Going through the data below, tally every line where the string "dependencies" occurs, then give only the tally.

--- Extracted records ---
============
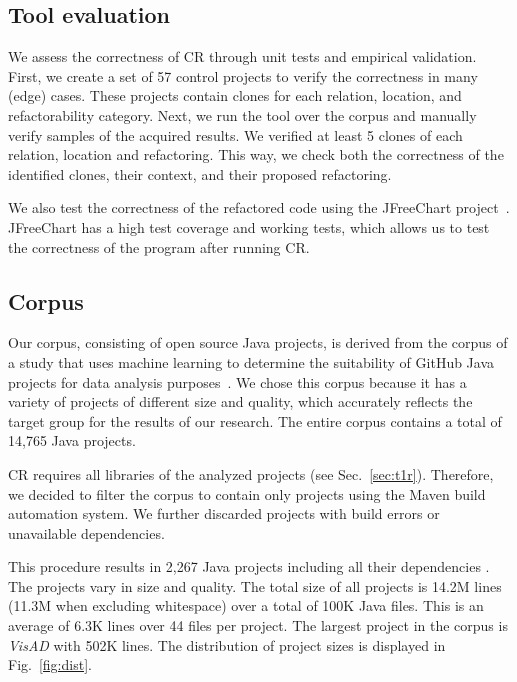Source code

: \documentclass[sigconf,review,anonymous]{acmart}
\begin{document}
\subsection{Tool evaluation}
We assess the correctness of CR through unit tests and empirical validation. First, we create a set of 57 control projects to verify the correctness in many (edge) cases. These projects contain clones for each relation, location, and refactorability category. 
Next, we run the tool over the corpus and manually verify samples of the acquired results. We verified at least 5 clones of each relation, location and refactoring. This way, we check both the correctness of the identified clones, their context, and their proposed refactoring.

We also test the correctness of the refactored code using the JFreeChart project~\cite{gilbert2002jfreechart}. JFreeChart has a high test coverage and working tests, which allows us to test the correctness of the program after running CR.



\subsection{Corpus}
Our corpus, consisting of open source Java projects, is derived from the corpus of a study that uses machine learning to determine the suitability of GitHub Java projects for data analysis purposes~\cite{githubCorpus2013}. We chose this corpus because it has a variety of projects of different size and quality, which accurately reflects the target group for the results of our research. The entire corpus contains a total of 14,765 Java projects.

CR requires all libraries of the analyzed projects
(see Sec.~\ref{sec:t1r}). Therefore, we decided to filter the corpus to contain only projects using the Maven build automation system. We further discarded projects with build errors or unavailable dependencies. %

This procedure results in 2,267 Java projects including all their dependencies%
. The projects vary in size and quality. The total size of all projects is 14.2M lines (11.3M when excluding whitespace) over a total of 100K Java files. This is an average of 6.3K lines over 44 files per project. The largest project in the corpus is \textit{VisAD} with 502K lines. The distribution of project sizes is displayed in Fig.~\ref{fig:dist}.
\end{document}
============
--- SOLVED PROBLEM ---
2